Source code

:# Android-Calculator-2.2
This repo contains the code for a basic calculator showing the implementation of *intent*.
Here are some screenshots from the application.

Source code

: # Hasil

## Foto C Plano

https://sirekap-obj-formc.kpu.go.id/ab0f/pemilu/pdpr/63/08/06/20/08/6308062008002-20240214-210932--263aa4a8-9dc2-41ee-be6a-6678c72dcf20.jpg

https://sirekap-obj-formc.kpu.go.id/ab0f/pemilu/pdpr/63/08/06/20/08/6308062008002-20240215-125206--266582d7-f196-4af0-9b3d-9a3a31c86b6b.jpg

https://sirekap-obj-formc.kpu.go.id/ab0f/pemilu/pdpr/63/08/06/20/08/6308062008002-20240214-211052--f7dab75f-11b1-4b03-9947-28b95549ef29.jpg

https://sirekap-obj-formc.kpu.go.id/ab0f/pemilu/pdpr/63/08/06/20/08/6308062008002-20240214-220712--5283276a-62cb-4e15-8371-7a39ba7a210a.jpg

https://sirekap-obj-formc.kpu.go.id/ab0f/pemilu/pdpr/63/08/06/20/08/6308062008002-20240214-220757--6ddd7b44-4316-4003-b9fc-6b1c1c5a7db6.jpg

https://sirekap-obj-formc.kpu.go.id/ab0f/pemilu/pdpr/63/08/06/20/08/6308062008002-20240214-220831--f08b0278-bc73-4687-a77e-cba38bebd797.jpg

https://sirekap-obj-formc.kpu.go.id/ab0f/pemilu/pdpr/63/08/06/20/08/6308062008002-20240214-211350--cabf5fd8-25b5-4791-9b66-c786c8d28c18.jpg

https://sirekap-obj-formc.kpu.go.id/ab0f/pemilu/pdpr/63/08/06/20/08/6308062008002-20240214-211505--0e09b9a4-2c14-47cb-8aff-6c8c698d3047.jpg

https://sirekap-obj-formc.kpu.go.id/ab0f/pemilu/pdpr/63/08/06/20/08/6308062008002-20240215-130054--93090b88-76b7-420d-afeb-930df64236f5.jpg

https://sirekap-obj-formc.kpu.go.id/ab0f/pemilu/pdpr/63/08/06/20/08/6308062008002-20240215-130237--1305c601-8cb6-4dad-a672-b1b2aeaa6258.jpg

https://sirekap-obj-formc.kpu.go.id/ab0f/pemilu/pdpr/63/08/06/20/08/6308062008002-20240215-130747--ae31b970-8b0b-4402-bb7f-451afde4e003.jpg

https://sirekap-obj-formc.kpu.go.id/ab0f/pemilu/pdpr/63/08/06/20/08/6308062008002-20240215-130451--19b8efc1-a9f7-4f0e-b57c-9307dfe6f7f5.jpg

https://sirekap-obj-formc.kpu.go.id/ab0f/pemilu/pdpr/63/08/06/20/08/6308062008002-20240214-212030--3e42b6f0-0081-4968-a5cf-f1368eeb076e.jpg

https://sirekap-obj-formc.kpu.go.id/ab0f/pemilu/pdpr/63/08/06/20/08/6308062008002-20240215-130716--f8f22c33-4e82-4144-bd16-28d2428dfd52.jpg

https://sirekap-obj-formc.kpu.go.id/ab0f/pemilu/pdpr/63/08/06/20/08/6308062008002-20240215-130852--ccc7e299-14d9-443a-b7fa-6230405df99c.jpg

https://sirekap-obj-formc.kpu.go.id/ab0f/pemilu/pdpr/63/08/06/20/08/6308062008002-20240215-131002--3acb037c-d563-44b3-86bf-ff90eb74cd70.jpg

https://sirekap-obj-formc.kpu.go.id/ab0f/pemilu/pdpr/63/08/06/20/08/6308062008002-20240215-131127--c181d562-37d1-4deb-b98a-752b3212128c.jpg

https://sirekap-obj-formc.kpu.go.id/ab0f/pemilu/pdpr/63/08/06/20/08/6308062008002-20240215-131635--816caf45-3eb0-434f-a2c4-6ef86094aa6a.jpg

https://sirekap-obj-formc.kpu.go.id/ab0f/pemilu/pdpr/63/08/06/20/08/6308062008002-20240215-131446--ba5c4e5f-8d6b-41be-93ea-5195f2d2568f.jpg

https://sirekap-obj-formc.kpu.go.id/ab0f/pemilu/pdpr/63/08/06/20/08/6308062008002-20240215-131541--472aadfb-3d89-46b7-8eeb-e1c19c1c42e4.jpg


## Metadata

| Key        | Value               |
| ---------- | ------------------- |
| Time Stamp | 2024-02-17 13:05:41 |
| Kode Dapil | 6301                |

*-*-*

**What the exercise asks:** The full listing above needs to be transcribed exactly.

**Output for this exercise:**
Source code

:# Android-Calculator-2.2
This repo contains the code for a basic calculator showing the implementation of *intent*.
Here are some screenshots from the application.

Source code

: # Hasil

## Foto C Plano

https://sirekap-obj-formc.kpu.go.id/ab0f/pemilu/pdpr/63/08/06/20/08/6308062008002-20240214-210932--263aa4a8-9dc2-41ee-be6a-6678c72dcf20.jpg

https://sirekap-obj-formc.kpu.go.id/ab0f/pemilu/pdpr/63/08/06/20/08/6308062008002-20240215-125206--266582d7-f196-4af0-9b3d-9a3a31c86b6b.jpg

https://sirekap-obj-formc.kpu.go.id/ab0f/pemilu/pdpr/63/08/06/20/08/6308062008002-20240214-211052--f7dab75f-11b1-4b03-9947-28b95549ef29.jpg

https://sirekap-obj-formc.kpu.go.id/ab0f/pemilu/pdpr/63/08/06/20/08/6308062008002-20240214-220712--5283276a-62cb-4e15-8371-7a39ba7a210a.jpg

https://sirekap-obj-formc.kpu.go.id/ab0f/pemilu/pdpr/63/08/06/20/08/6308062008002-20240214-220757--6ddd7b44-4316-4003-b9fc-6b1c1c5a7db6.jpg

https://sirekap-obj-formc.kpu.go.id/ab0f/pemilu/pdpr/63/08/06/20/08/6308062008002-20240214-220831--f08b0278-bc73-4687-a77e-cba38bebd797.jpg

https://sirekap-obj-formc.kpu.go.id/ab0f/pemilu/pdpr/63/08/06/20/08/6308062008002-20240214-211350--cabf5fd8-25b5-4791-9b66-c786c8d28c18.jpg

https://sirekap-obj-formc.kpu.go.id/ab0f/pemilu/pdpr/63/08/06/20/08/6308062008002-20240214-211505--0e09b9a4-2c14-47cb-8aff-6c8c698d3047.jpg

https://sirekap-obj-formc.kpu.go.id/ab0f/pemilu/pdpr/63/08/06/20/08/6308062008002-20240215-130054--93090b88-76b7-420d-afeb-930df64236f5.jpg

https://sirekap-obj-formc.kpu.go.id/ab0f/pemilu/pdpr/63/08/06/20/08/6308062008002-20240215-130237--1305c601-8cb6-4dad-a672-b1b2aeaa6258.jpg

https://sirekap-obj-formc.kpu.go.id/ab0f/pemilu/pdpr/63/08/06/20/08/6308062008002-20240215-130747--ae31b970-8b0b-4402-bb7f-451afde4e003.jpg

https://sirekap-obj-formc.kpu.go.id/ab0f/pemilu/pdpr/63/08/06/20/08/6308062008002-20240215-130451--19b8efc1-a9f7-4f0e-b57c-9307dfe6f7f5.jpg

https://sirekap-obj-formc.kpu.go.id/ab0f/pemilu/pdpr/63/08/06/20/08/6308062008002-20240214-212030--3e42b6f0-0081-4968-a5cf-f1368eeb076e.jpg

https://sirekap-obj-formc.kpu.go.id/ab0f/pemilu/pdpr/63/08/06/20/08/6308062008002-20240215-130716--f8f22c33-4e82-4144-bd16-28d2428dfd52.jpg

https://sirekap-obj-formc.kpu.go.id/ab0f/pemilu/pdpr/63/08/06/20/08/6308062008002-20240215-130852--ccc7e299-14d9-443a-b7fa-6230405df99c.jpg

https://sirekap-obj-formc.kpu.go.id/ab0f/pemilu/pdpr/63/08/06/20/08/6308062008002-20240215-131002--3acb037c-d563-44b3-86bf-ff90eb74cd70.jpg

https://sirekap-obj-formc.kpu.go.id/ab0f/pemilu/pdpr/63/08/06/20/08/6308062008002-20240215-131127--c181d562-37d1-4deb-b98a-752b3212128c.jpg

https://sirekap-obj-formc.kpu.go.id/ab0f/pemilu/pdpr/63/08/06/20/08/6308062008002-20240215-131635--816caf45-3eb0-434f-a2c4-6ef86094aa6a.jpg

https://sirekap-obj-formc.kpu.go.id/ab0f/pemilu/pdpr/63/08/06/20/08/6308062008002-20240215-131446--ba5c4e5f-8d6b-41be-93ea-5195f2d2568f.jpg

https://sirekap-obj-formc.kpu.go.id/ab0f/pemilu/pdpr/63/08/06/20/08/6308062008002-20240215-131541--472aadfb-3d89-46b7-8eeb-e1c19c1c42e4.jpg


## Metadata

| Key        | Value               |
| ---------- | ------------------- |
| Time Stamp | 2024-02-17 13:05:41 |
| Kode Dapil | 6301                |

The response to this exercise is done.